Exercise aim
Check each line below for the word "javaCode", and copy those that have it.

Raw data
■ ■ ■ ■ ■ ■ ■
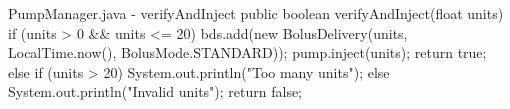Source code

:\begin{javaCode} {PumpManager.java - verifyAndInject}
public boolean verifyAndInject(float units) {
    if (units > 0 && units <= 20) {
        bds.add(new BolusDelivery(units, LocalTime.now(), BolusMode.STANDARD));
        pump.inject(units);
        return true;
    } else if (units > 20) {
        System.out.println("Too many units");
    } else {
        System.out.println("Invalid units");
    }
    return false;
}
\end{javaCode}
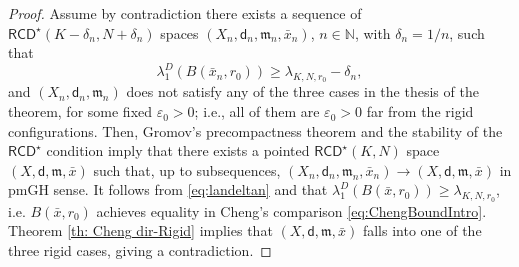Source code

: \documentclass[12pt]{article}
\newcommand{\N}{\mathbb{N}}
\newcommand{\RCD}{\mathsf{RCD}}
\newcommand{\mm}{\mathfrak m}
\newcommand{\di}{\mathsf{d}}
\theoremstyle{plain}
\newtheorem{op}[lemma]{Open Problem}
\theoremstyle{definition}
\begin{document}
\begin{proof}
Assume by contradiction there exists a sequence  of  $\RCD^{\star}(K-\delta_n,N+\delta_n)$ spaces  $(X_n,\di_n,\mm_n,\bar{x}_n)$, $n\in \N$, with $\delta_n=1/n$, such that
\begin{equation}\label{eq:landeltan}
\lambda_1^D(B(\bar{x}_n,r_0))\geq  \lambda_{K,N,r_0}-\delta_n,
\end{equation} 
and $(X_n,\di_n,\mm_n)$ does not satisfy any of the three cases in the thesis of the theorem, for some fixed $\varepsilon_0>0$; i.e.,  all of  them are $\varepsilon_0>0$ far from the rigid configurations. Then, Gromov's precompactness theorem and the stability of the $\RCD^{\star}$ condition imply that there exists a pointed $\RCD^{\star}(K,N)$ space $(X,\di,\mm,\bar{x})$ such that, up to subsequences, $(X_n,\di_n,\mm_n, \bar{x}_n)\to  (X,\di,\mm,\bar{x})$ in pmGH sense. It follows from \eqref{eq:landeltan} and \cite[Lemma 2.10]{AH18} that $\lambda_1^D(B(\bar{x},r_0))\geq  \lambda_{K,N,r_0}$, i.e. $B(\bar{x},r_0)$ achieves equality in Cheng's comparison \eqref{eq:ChengBoundIntro}. Theorem \ref{th: Cheng dir-Rigid} implies that $(X,\di,\mm,\bar{x})$ falls into one of the three rigid cases, giving a contradiction. 
\end{proof}




\end{document}
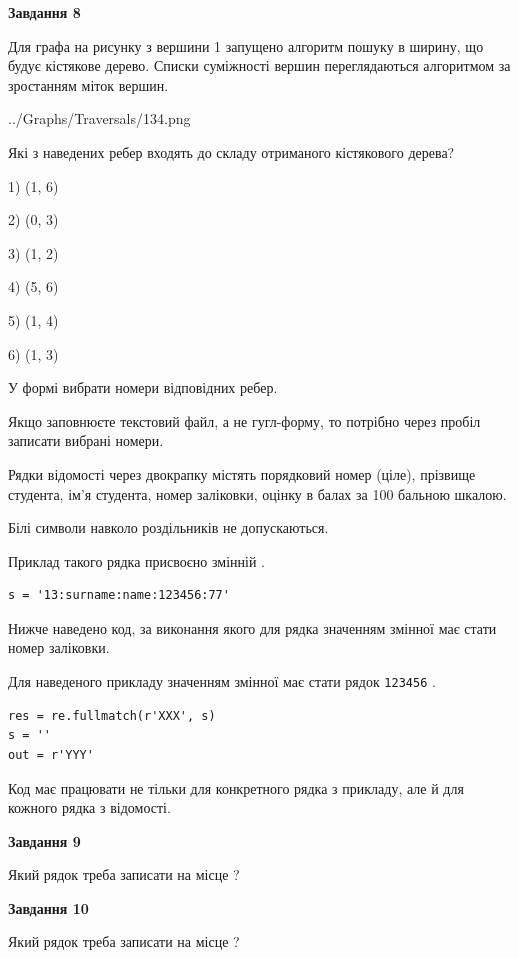 \documentclass[12pt, ukrainian]{article}
\def\code#1{\Verb!#1!}
\begin{document}
{\begin {large}
{\begin {center}\textbf{Завдання 8}\end {center}}\par
Для графа на рисунку з вершини 1 запущено алгоритм пошуку в ширину, що будує кістякове дерево. Списки суміжності вершин переглядаються алгоритмом за зростанням міток вершин.\par
\begin{center}
	{../Graphs/Traversals/134.png}
\end{center}
\par Які з наведених ребер входять до складу отриманого кістякового дерева?\par
1) (1, 6)\par
2) (0, 3)\par
3) (1, 2)\par
4) (5, 6)\par
5) (1, 4)\par
6) (1, 3)\par
{\vskip 15pt} У формі вибрати номери відповідних ребер.


Якщо заповнюєте текстовий файл, а не гугл-форму, то потрібно через пробіл записа\-ти вибрані номери.\par
\newpage


Рядки відомості через двокрапку містять порядковий номер (ціле), пріз\-ви\-ще студен\-та, ім'я студента, номер заліковки, оцінку в балах за 100 бальною шкалою.

Білі символи навколо роздільників не допускаються.

Приклад такого рядка присвоєно змінній .



\begin{verbatim}
s = '13:surname:name:123456:77'
\end{verbatim}


Нижче наведено код, за виконання якого для рядка  значенням змінної  має стати номер заліковки.

Для наведеного прикладу значенням змінної  має стати рядок \code{123456} .



\begin{verbatim}
res = re.fullmatch(r'XXX', s)
s = ''
out = r'YYY'
\end{verbatim}


Код має працювати не тільки для конкретного рядка з прикладу, але й для кожного рядка з відомості.

{\begin {center}\textbf{Завдання 9}\end {center}}\par
Який рядок треба записати на місце  ?\par
\vspace{5mm}


{\begin {center}\textbf{Завдання 10}\end {center}}\par
Який рядок треба записати на місце  ?\par


\newpage


\end {large}}
\end{document}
■ ■ ■ ■ ■ ■ ■
Solved problem
:\begin{javaCode} {PumpManager.java - verifyAndInject}
\end{javaCode}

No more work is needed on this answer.